Let us cut to the chase, at the heart of this diatribe regarding the “un-American” and the “foreigner” is what is actually being said to the American-born person of color or the recent non-white immigrant: You are not white; therefore you are not and cannot be a real American.
Good morning Americans, it’s the year 2016 in the U.S. of A. Or is it 1640? No wait, is it 1882, 1896, 1942 or 1950? This past week we have heard the terms “un-American” and “foreign” flung around with great (and some would say alarming) frequency. The aforementioned dates are not arbitrary or random; they represent instances in our American history when the un-American card was played. Further, they tell the story of who gets to determine what or who is truly American.
In 1640, the legal system had begun to single out Africans for distinctly different treatment. In that year, a Virginia court sentenced a black indentured servant named John Punch to “serve his said master or his assigns for the time of his natural Life here or elsewhere.” No white indentured servant in Virginia ever received such a sentence. At about this time, court records and wills indicate that other blacks were being treated as slaves. Distinctions that were not previously made were now being made — profoundly impacting in colonial America who could be seen as a real citizen and over a century later who would be defined as an American.

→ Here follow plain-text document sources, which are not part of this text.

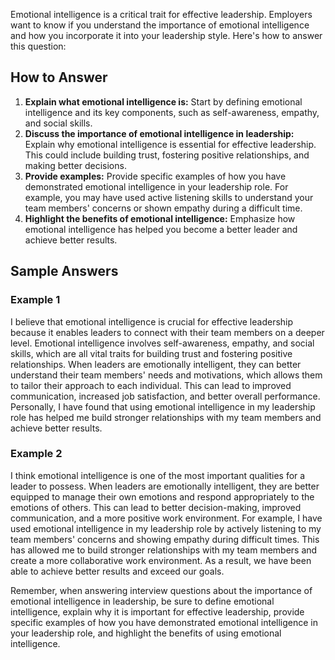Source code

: 
Emotional intelligence is a critical trait for effective leadership. Employers want to know if you understand the importance of emotional intelligence and how you incorporate it into your leadership style. Here's how to answer this question:

How to Answer
-------------

1. **Explain what emotional intelligence is:** Start by defining emotional intelligence and its key components, such as self-awareness, empathy, and social skills.
2. **Discuss the importance of emotional intelligence in leadership:** Explain why emotional intelligence is essential for effective leadership. This could include building trust, fostering positive relationships, and making better decisions.
3. **Provide examples:** Provide specific examples of how you have demonstrated emotional intelligence in your leadership role. For example, you may have used active listening skills to understand your team members' concerns or shown empathy during a difficult time.
4. **Highlight the benefits of emotional intelligence:** Emphasize how emotional intelligence has helped you become a better leader and achieve better results.

Sample Answers
--------------

### Example 1

I believe that emotional intelligence is crucial for effective leadership because it enables leaders to connect with their team members on a deeper level. Emotional intelligence involves self-awareness, empathy, and social skills, which are all vital traits for building trust and fostering positive relationships. When leaders are emotionally intelligent, they can better understand their team members' needs and motivations, which allows them to tailor their approach to each individual. This can lead to improved communication, increased job satisfaction, and better overall performance. Personally, I have found that using emotional intelligence in my leadership role has helped me build stronger relationships with my team members and achieve better results.

### Example 2

I think emotional intelligence is one of the most important qualities for a leader to possess. When leaders are emotionally intelligent, they are better equipped to manage their own emotions and respond appropriately to the emotions of others. This can lead to better decision-making, improved communication, and a more positive work environment. For example, I have used emotional intelligence in my leadership role by actively listening to my team members' concerns and showing empathy during difficult times. This has allowed me to build stronger relationships with my team members and create a more collaborative work environment. As a result, we have been able to achieve better results and exceed our goals.

Remember, when answering interview questions about the importance of emotional intelligence in leadership, be sure to define emotional intelligence, explain why it is important for effective leadership, provide specific examples of how you have demonstrated emotional intelligence in your leadership role, and highlight the benefits of using emotional intelligence.
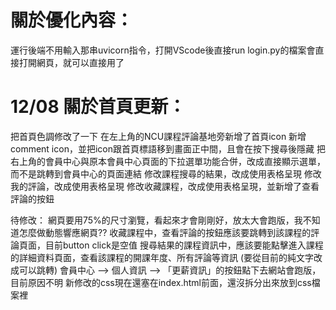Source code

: # **關於優化內容：**
運行後端不用輸入那串uvicorn指令，打開VScode後直接run login.py的檔案會直接打開網頁，就可以直接用了


# **12/08 關於首頁更新：**
把首頁色調修改了一下
在左上角的NCU課程評論基地旁新增了首頁icon
新增comment icon，並把icon跟首頁標語移到畫面正中間，且會在按下搜尋後隱藏
把右上角的會員中心與原本會員中心頁面的下拉選單功能合併，改成直接顯示選單，而不是跳轉到會員中心的頁面連結
修改課程搜尋的結果，改成使用表格呈現
修改我的評論，改成使用表格呈現
修改收藏課程，改成使用表格呈現，並新增了查看評論的按鈕

待修改：
網頁要用75%的尺寸瀏覽，看起來才會剛剛好，放太大會跑版，我不知道怎麼做動態響應網頁??
收藏課程中，查看評論的按鈕應該要跳轉到該課程的評論頁面，目前button click是空值
搜尋結果的課程資訊中，應該要能點擊進入課程的詳細資料頁面，查看該課程的開課年度、所有評論等資訊 (要從目前的純文字改成可以跳轉)
會員中心 --> 個人資訊 --> 「更薪資訊」的按鈕點下去網站會跑版，目前原因不明
新修改的css現在還塞在index.html前面，還沒拆分出來放到css檔案裡




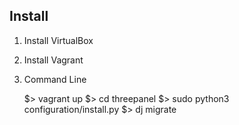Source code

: 
Install
-------

1. Install VirtualBox

2. Install Vagrant

3. Command Line

    $> vagrant up
    $> cd threepanel
    $> sudo python3 configuration/install.py
    $> dj migrate

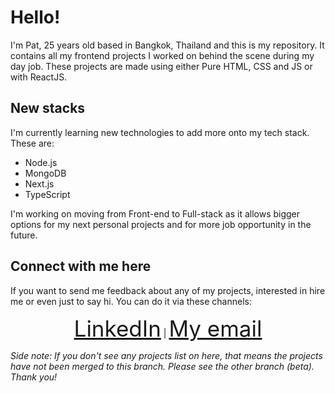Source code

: <h1 >Hello!</h1>
I'm Pat, 25 years old based in Bangkok, Thailand and this is my repository. It contains all my frontend projects I worked on behind the scene during my day job. These projects are made using either Pure HTML, CSS and JS or with ReactJS. 
<br/>
<h2>New stacks</h2>
I'm currently learning new technologies to add more onto my tech stack. These are: 
<ul>
  <li>Node.js</li>
  <li>MongoDB</li>
  <li>Next.js</li>
  <li>TypeScript</li>
</ul>


I'm working on moving from Front-end to Full-stack as it allows bigger options for my next personal projects and for more job opportunity in the future. 

<h2 >Connect with me here</h2>
If you want to send me feedback about any of my projects, interested in hire me or even just to say hi. You can do it via these channels: 
<p align="center" >
  <a style="font-size:35px;" href="https://www.linkedin.com/in/kalyada-leosrisook-314a31173/">LinkedIn</a>
  |
  <a style="font-size:35px;" href="mailto:Kalyada.L@outlook.com">My email</a>
</p>
<p><em>Side note: If you don't see any projects list on here, that means the projects have not been merged to this branch. Please see the other branch (beta). Thank you!</em></p>

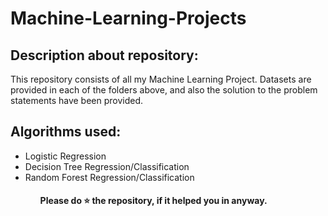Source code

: # Machine-Learning-Projects

## Description about repository:
This repository consists of all my Machine Learning Project. Datasets are provided in each of the folders above, and also the solution to the problem statements have been provided.

## Algorithms used:

<ul>
  <li> Logistic Regression </li>
  <li> Decision Tree Regression/Classification </li>
  <li> Random Forest Regression/Classification </li>
<ul>



#### Please do ⭐ the repository, if it helped you in anyway.
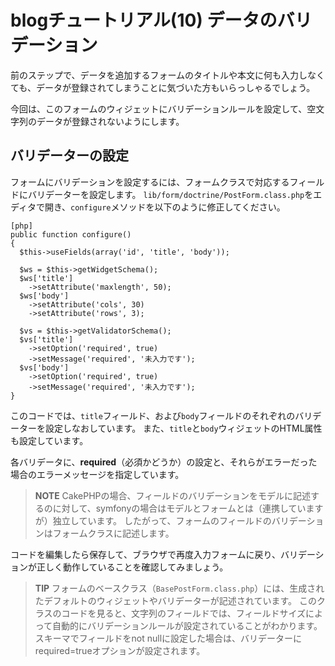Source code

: blogチュートリアル(10) データのバリデーション
=============================================

前のステップで、データを追加するフォームのタイトルや本文に何も入力しなくても、データが登録されてしまうことに気づいた方もいらっしゃるでしょう。

今回は、このフォームのウィジェットにバリデーションルールを設定して、空文字列のデータが登録されないようにします。

バリデーターの設定
----------------

フォームにバリデーションを設定するには、フォームクラスで対応するフィールドにバリデーターを設定します。
`lib/form/doctrine/PostForm.class.php`をエディタで開き、`configure`メソッドを以下のように修正してください。

	[php]
	public function configure()
	{
	  $this->useFields(array('id', 'title', 'body'));
	
	  $ws = $this->getWidgetSchema();
	  $ws['title']
	    ->setAttribute('maxlength', 50);
	  $ws['body']
	    ->setAttribute('cols', 30)
	    ->setAttribute('rows', 3);
	
	  $vs = $this->getValidatorSchema();
	  $vs['title']
	    ->setOption('required', true)
	    ->setMessage('required', '未入力です');
	  $vs['body']
	    ->setOption('required', true)
	    ->setMessage('required', '未入力です');
	}

このコードでは、`title`フィールド、および`body`フィールドのそれぞれのバリデーターを設定しなおしています。
また、`title`と`body`ウィジェットのHTML属性も設定しています。

各バリデータに、**required**（必須かどうか）の設定と、それらがエラーだった場合のエラーメッセージを指定しています。

> **NOTE**
> CakePHPの場合、フィールドのバリデーションをモデルに記述するのに対して、symfonyの場合はモデルとフォームとは（連携していますが）独立しています。
> したがって、フォームのフィールドのバリデーションはフォームクラスに記述します。

コードを編集したら保存して、ブラウザで再度入力フォームに戻り、バリデーションが正しく動作していることを確認してみましょう。



> **TIP**
> フォームのベースクラス（`BasePostForm.class.php`）には、生成されたデフォルトのウィジェットやバリデーターが記述されています。
> このクラスのコードを見ると、文字列のフィールドでは、フィールドサイズによって自動的にバリデーションルールが設定されていることがわかります。
> スキーマでフィールドをnot nullに設定した場合は、バリデーターにrequired=trueオプションが設定されます。
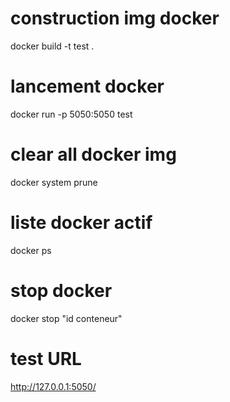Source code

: # construction img docker
  docker build -t test .

# lancement docker
  docker run -p 5050:5050 test

# clear all docker img
  docker system prune

# liste docker actif
  docker ps

# stop docker
  docker stop "id conteneur"

# test URL
  http://127.0.0.1:5050/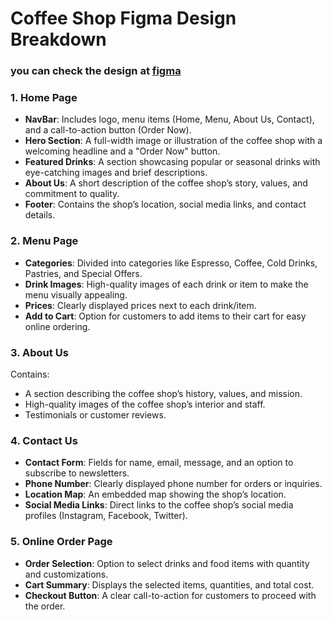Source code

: # Coffee Shop Figma Design Breakdown

### you can check the design at [figma](https://www.figma.com/design/5GkzeXlhIQrgUEQgNu8NPL/Untitled?node-id=0-1&t=QXkacZcNTf5eU5mO-1)

### 1. Home Page
- **NavBar**: Includes logo, menu items (Home, Menu, About Us, Contact), and a call-to-action button (Order Now).
- **Hero Section**: A full-width image or illustration of the coffee shop with a welcoming headline and a "Order Now" button.
- **Featured Drinks**: A section showcasing popular or seasonal drinks with eye-catching images and brief descriptions.
- **About Us**: A short description of the coffee shop’s story, values, and commitment to quality.
- **Footer**: Contains the shop’s location, social media links, and contact details.

### 2. Menu Page
- **Categories**: Divided into categories like Espresso, Coffee, Cold Drinks, Pastries, and Special Offers.
- **Drink Images**: High-quality images of each drink or item to make the menu visually appealing.
- **Prices**: Clearly displayed prices next to each drink/item.
- **Add to Cart**: Option for customers to add items to their cart for easy online ordering.

### 3. About Us
Contains:
- A section describing the coffee shop’s history, values, and mission.
- High-quality images of the coffee shop’s interior and staff.
- Testimonials or customer reviews.

### 4. Contact Us
- **Contact Form**: Fields for name, email, message, and an option to subscribe to newsletters.
- **Phone Number**: Clearly displayed phone number for orders or inquiries.
- **Location Map**: An embedded map showing the shop’s location.
- **Social Media Links**: Direct links to the coffee shop’s social media profiles (Instagram, Facebook, Twitter).

### 5. Online Order Page
- **Order Selection**: Option to select drinks and food items with quantity and customizations.
- **Cart Summary**: Displays the selected items, quantities, and total cost.
- **Checkout Button**: A clear call-to-action for customers to proceed with the order.
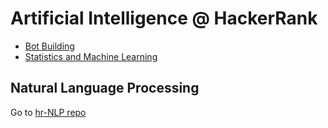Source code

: # Artificial Intelligence @ HackerRank

- [Bot Building](https://www.hackerrank.com/domains/ai/ai-introduction)
- [Statistics and Machine Learning](https://www.hackerrank.com/domains/ai/machine-learning)

## Natural Language Processing

Go to [hr-NLP repo](https://github.com/DigitalTools/hr-nlp)
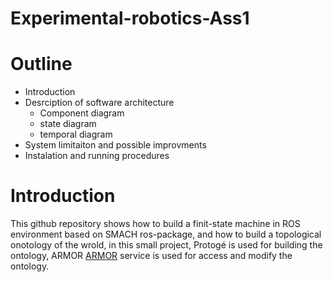 # Experimental-robotics-Ass1
# Outline 
* Introduction 
* Desrciption of software architecture 
  * Component diagram
  * state diagram 
  * temporal diagram 
* System limitaiton and possible improvments 
* Instalation and running procedures 
# Introduction 
This github repository shows how to build a finit-state machine in ROS environment based on SMACH ros-package, and how to build a topological onotology of the wrold, in this small project, Protogé is used for building the ontology, ARMOR [ARMOR](https://github.com/EmaroLab/armor_rds_tutorial) service is used for access and modify the ontology.  
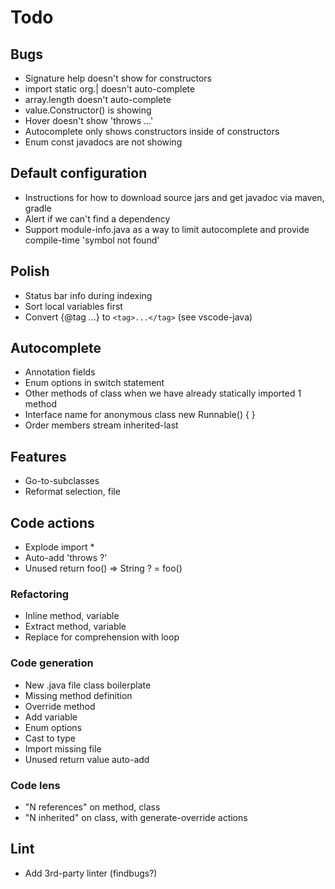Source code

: # Todo

## Bugs
* Signature help doesn't show for constructors
* import static org.| doesn't auto-complete
* array.length doesn't auto-complete
* value.Constructor() is showing
* Hover doesn't show 'throws ...'
* Autocomplete only shows constructors inside of constructors
* Enum const javadocs are not showing

## Default configuration
* Instructions for how to download source jars and get javadoc via maven, gradle
* Alert if we can't find a dependency
* Support module-info.java as a way to limit autocomplete and provide compile-time 'symbol not found'

## Polish
* Status bar info during indexing
* Sort local variables first
* Convert {@tag ...} to `<tag>...</tag>` (see vscode-java)

## Autocomplete
* Annotation fields
* Enum options in switch statement
* Other methods of class when we have already statically imported 1 method
* Interface name for anonymous class new Runnable() { }
* Order members stream inherited-last

## Features 
* Go-to-subclasses
* Reformat selection, file

## Code actions
* Explode import *
* Auto-add 'throws ?'
* Unused return foo() => String ? = foo()

### Refactoring
* Inline method, variable
* Extract method, variable
* Replace for comprehension with loop

### Code generation
* New .java file class boilerplate
* Missing method definition
* Override method
* Add variable
* Enum options
* Cast to type
* Import missing file
* Unused return value auto-add

### Code lens
* "N references" on method, class
* "N inherited" on class, with generate-override actions

## Lint
* Add 3rd-party linter (findbugs?)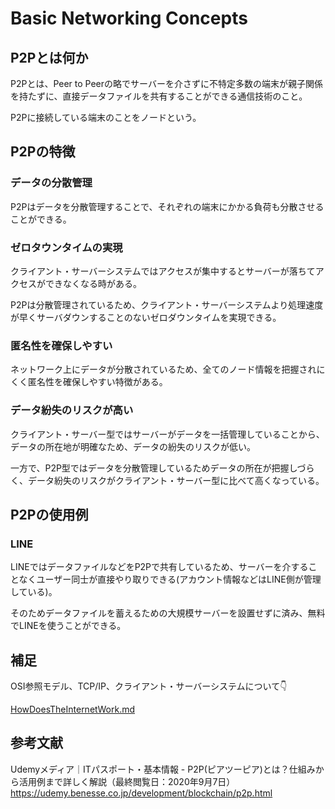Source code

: # Basic Networking Concepts
## P2Pとは何か
P2Pとは、Peer to Peerの略でサーバーを介さずに不特定多数の端末が親子関係を持たずに、直接データファイルを共有することができる通信技術のこと。

P2Pに接続している端末のことをノードという。

## P2Pの特徴
### データの分散管理
P2Pはデータを分散管理することで、それぞれの端末にかかる負荷も分散させることができる。

### ゼロタウンタイムの実現
クライアント・サーバーシステムではアクセスが集中するとサーバーが落ちてアクセスができなくなる時がある。

P2Pは分散管理されているため、クライアント・サーバーシステムより処理速度が早くサーバダウンすることのないゼロダウンタイムを実現できる。

### 匿名性を確保しやすい
ネットワーク上にデータが分散されているため、全てのノード情報を把握されにくく匿名性を確保しやすい特徴がある。

### データ紛失のリスクが高い
クライアント・サーバー型ではサーバーがデータを一括管理していることから、データの所在地が明確なため、データの紛失のリスクが低い。

一方で、P2P型ではデータを分散管理しているためデータの所在が把握しづらく、データ紛失のリスクがクライアント・サーバー型に比べて高くなっている。

## P2Pの使用例
### LINE
LINEではデータファイルなどをP2Pで共有しているため、サーバーを介することなくユーザー同士が直接やり取りできる(アカウント情報などはLINE側が管理している)。

そのためデータファイルを蓄えるための大規模サーバーを設置せずに済み、無料でLINEを使うことができる。

## 補足
OSI参照モデル、TCP/IP、クライアント・サーバーシステムについて👇

[HowDoesTheInternetWork.md](Internet/HowDoesTheInternetWork.md)

## 参考文献
Udemyメディア｜ITパスポート・基本情報 - P2P(ピアツーピア)とは？仕組みから活用例まで詳しく解説（最終閲覧日：2020年9月7日）
https://udemy.benesse.co.jp/development/blockchain/p2p.html
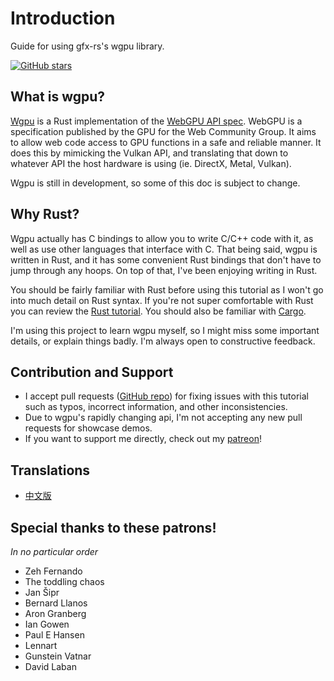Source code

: # Introduction
Guide for using gfx-rs's wgpu library.

<p>
  <a href="https://github.com/sotrh/learn-wgpu"><img alt="GitHub stars" src="https://img.shields.io/github/stars/sotrh/learn-wgpu?style=social"/></a>
</p>


## What is wgpu?
[Wgpu](https://github.com/gfx-rs/wgpu) is a Rust implementation of the [WebGPU API spec](https://gpuweb.github.io/gpuweb/). WebGPU is a specification published by the GPU for the Web Community Group. It aims to allow web code access to GPU functions in a safe and reliable manner. It does this by mimicking the Vulkan API, and translating that down to whatever API the host hardware is using (ie. DirectX, Metal, Vulkan).

Wgpu is still in development, so some of this doc is subject to change.

## Why Rust?
Wgpu actually has C bindings to allow you to write C/C++ code with it, as well as use other languages that interface with C. That being said, wgpu is written in Rust, and it has some convenient Rust bindings that don't have to jump through any hoops. On top of that, I've been enjoying writing in Rust.

You should be fairly familiar with Rust before using this tutorial as I won't go into much detail on Rust syntax. If you're not super comfortable with Rust you can review the [Rust tutorial](https://www.rust-lang.org/learn). You should also be familiar with [Cargo](https://doc.rust-lang.org/cargo/).

I'm using this project to learn wgpu myself, so I might miss some important details, or explain things badly. I'm always open to constructive feedback.

## Contribution and Support

* I accept pull requests ([GitHub repo](https://github.com/sotrh/learn-wgpu)) for fixing issues with this tutorial such as typos, incorrect information, and other inconsistencies.
* Due to wgpu's rapidly changing api, I'm not accepting any new pull requests for showcase demos.
* If you want to support me directly, check out my [patreon](https://www.patreon.com/sotrh)!

## Translations

* [中文版](https://doodlewind.github.io/learn-wgpu-cn)

## Special thanks to these patrons!

*In no particular order*

* Zeh Fernando
* The toddling chaos
* Jan Šipr
* Bernard Llanos
* Aron Granberg
* Ian Gowen
* Paul E Hansen
* Lennart
* Gunstein Vatnar
* David Laban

Chinese-Americans targeted for exclusion
The year 1882 brings us to the first time in U.S. history that we see any restriction on immigration to the United States in the form of the Chinese Exclusion Act. Professor Roger Daniels put it this way: “The Chinese Exclusion Act … is the hinge on which all American immigration policy turned. Prior to the Exclusion Act there had been no significant restrictions of any kind on any immigration to the United States. There was no such thing as an illegal immigrant. After 1882 … there are successive restrictions placed on all immigrants.”
Yet, this exclusionary attitude toward those from China did not begin in 1882. In 1854, the California Supreme Court, during the case of the People v. Hall, had this to say in determining the validity of the testimony of a Chinese individual:
“The same rule which would admit them to testify, would admit them to all the equal rights of citizenship, and we might soon see them at the polls, in the jury box, upon the bench, and in our legislative halls.”
“This is not a speculation which exists in the excited and overheated imagination of the patriot and statesman, but it is an actual and present danger. The anomalous spectacle of a distinct people, living in our community, recognizing no laws of this State, except through necessity, bringing with them their prejudices and national feuds, in which they indulge in open violation of law; whose mendacity is proverbial; a race of people whom nature has marked as inferior, and who are incapable of progress or intellectual development beyond a certain point, as their history has shown; differing in language, opinions, color, and physical conformation; between whom and ourselves nature has placed an impassable difference, is now presented, and for them is claims, not only the right to swear away the life of a citizen, but the further privilege of participating with us in administering the affairs of our Government.”
Do we hear traces of these sentiments in our current political and social discourse? These same ideas are being forwarded — maybe not as dramatically or overtly, carelessly and callously — even as we speak. Not by some fringe societal element in a dark corner of No Place Particular, USA are these notions being floated, but in the highest halls of government at the state and federal levels.